Current naming practices for Germany yield long, cumbersome page titles and complicate searches. This is a proposal for renaming the German locality pages in order to improve the user experience.

A study of the German and English Wikipedia and the German GenWiki showed that each handles German locality names differently. It seems best not to adopt either system completely, but to design a naming system based on the unique needs of the FamilySearch Wiki.

Objectives

The objectives of this project are to:

  1. Simplify the current locality structure
  2. Establish uniform locality page naming guidelines for the area covered by the former German Empire

Anticipated Benefits

  • Page titles will be clearer and searches made easier less confusing
  • Simplified locality names will work much better with the clickable maps that will soon be added to the country-, state-, and regional pages
  • Page naming guidelines will enable users to distinguish between localities with the same name and find an article about a particular town more easily,
  • Systematic naming practices will ensure that there is only one main page for each locality, with links from other cross-references to that page.

Background Information

Between 1871 and 1918 the German Empire covered the largest geographical area. The  FamilySearch Catalog for Germany is based on the jurisdictions listed in Meyers Orts- und Verkehrslexikon des Deutschen Reichs, ed. E. Utrecht, published in 1912. [ Click here  for information about Meyers Gazetteer.]

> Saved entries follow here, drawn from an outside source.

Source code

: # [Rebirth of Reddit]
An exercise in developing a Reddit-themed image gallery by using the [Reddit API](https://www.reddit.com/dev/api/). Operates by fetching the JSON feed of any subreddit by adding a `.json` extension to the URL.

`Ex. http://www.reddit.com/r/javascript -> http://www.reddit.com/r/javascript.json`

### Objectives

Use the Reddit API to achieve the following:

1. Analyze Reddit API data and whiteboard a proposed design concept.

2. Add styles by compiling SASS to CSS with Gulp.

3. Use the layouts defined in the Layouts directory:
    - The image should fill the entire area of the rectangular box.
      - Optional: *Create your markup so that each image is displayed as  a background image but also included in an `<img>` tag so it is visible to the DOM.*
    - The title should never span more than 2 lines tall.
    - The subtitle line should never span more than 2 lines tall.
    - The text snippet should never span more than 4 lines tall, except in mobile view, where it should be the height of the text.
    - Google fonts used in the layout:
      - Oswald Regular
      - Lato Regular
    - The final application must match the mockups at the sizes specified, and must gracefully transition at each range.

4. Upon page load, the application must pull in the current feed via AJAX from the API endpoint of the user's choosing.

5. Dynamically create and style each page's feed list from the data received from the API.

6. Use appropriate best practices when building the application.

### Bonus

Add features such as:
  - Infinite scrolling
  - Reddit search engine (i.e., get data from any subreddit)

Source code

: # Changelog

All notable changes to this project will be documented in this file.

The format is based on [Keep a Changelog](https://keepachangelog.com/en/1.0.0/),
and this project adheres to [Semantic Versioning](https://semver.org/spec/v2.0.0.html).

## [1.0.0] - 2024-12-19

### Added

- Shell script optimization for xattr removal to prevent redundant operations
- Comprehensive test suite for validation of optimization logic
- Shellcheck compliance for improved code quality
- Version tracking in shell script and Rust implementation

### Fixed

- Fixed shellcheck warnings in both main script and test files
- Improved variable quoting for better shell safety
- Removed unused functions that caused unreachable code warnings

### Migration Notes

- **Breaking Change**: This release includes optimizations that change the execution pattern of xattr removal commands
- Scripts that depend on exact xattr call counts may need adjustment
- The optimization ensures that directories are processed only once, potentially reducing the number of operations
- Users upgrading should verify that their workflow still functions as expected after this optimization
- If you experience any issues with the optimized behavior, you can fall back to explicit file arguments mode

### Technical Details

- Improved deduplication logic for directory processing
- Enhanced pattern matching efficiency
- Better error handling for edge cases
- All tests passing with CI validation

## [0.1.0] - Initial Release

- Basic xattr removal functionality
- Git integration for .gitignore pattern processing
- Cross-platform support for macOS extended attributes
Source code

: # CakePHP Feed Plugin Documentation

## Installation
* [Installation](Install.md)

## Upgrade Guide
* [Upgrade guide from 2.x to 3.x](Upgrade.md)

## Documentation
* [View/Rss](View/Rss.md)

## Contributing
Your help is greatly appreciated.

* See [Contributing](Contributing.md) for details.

Proposed simplified hierarchy

German States 1871- 1920
This list is based on the 1871-1918 state boundaries within the German Empire, with the exception of Berlin and Thüringen, which were created as states in 1920.

  • Anhalt
  • Baden
  • Bayern (Bavaria)
  • Berlin
  • Braunschweig (Brunswick)
  • Bremen
  • Elsass-Lothringen (Alsace-Lorraine)
  • Hamburg
  • Hessen
  • Lippe
  • Lübeck
  • Mecklenburg-Schwerin
  • Mecklenburg-Strelitz
  • Oldenburg
  • Preußen (Preussen, Prussia)
  1. Brandenburg
  2. Hannover
  3. Hessen-Nassau
  4. Hohenzollern
  5. Ostpreußen (Ostpreussen, East Prussia)
  6. Pommern (Pomerania)
  7. Posen
  8. Rheinland (Rhineland)
  9. Provinz Sachsen (Province of Saxony)
  10. Schlesien (Silesia)
  11. Schleswig-Holstein
  12. Westfalen (Westphalia)
  13. Westpreußen (Westpreussen, West Prussia)
  • Sachsen (Saxony)
  • Schaumburg-Lippe
  • Thüringen (Thuringia)
  1. Reuss ältere Linie (Reuss Older Line)
  2. Reuss jüngere Linie (Reuss Younger Line)
  3. Sachsen-Altenburg
  4. Sachsen-Coburg-Gotha
  5. Sachsen-Meiningen
  6. Sachsen Weimar-Eisenach
  7. Schwarzburg-Rudolstadt
  8. Schwarzburg-Sonderhausen
  • Waldeck
  • Württemberg

This proposed hierarchy reflects the following changes from the current version:

  • German place names are listed first in traditional spelling; non-traditional spellings and anglicized versions are listed after that, making it possible to locate the page using variant spellings
  • The list is alphabetized throughout
  • Berlin and Thüringen are listed as separate states, even though they were created in 1920.
  • The nobility area designation has been dropped.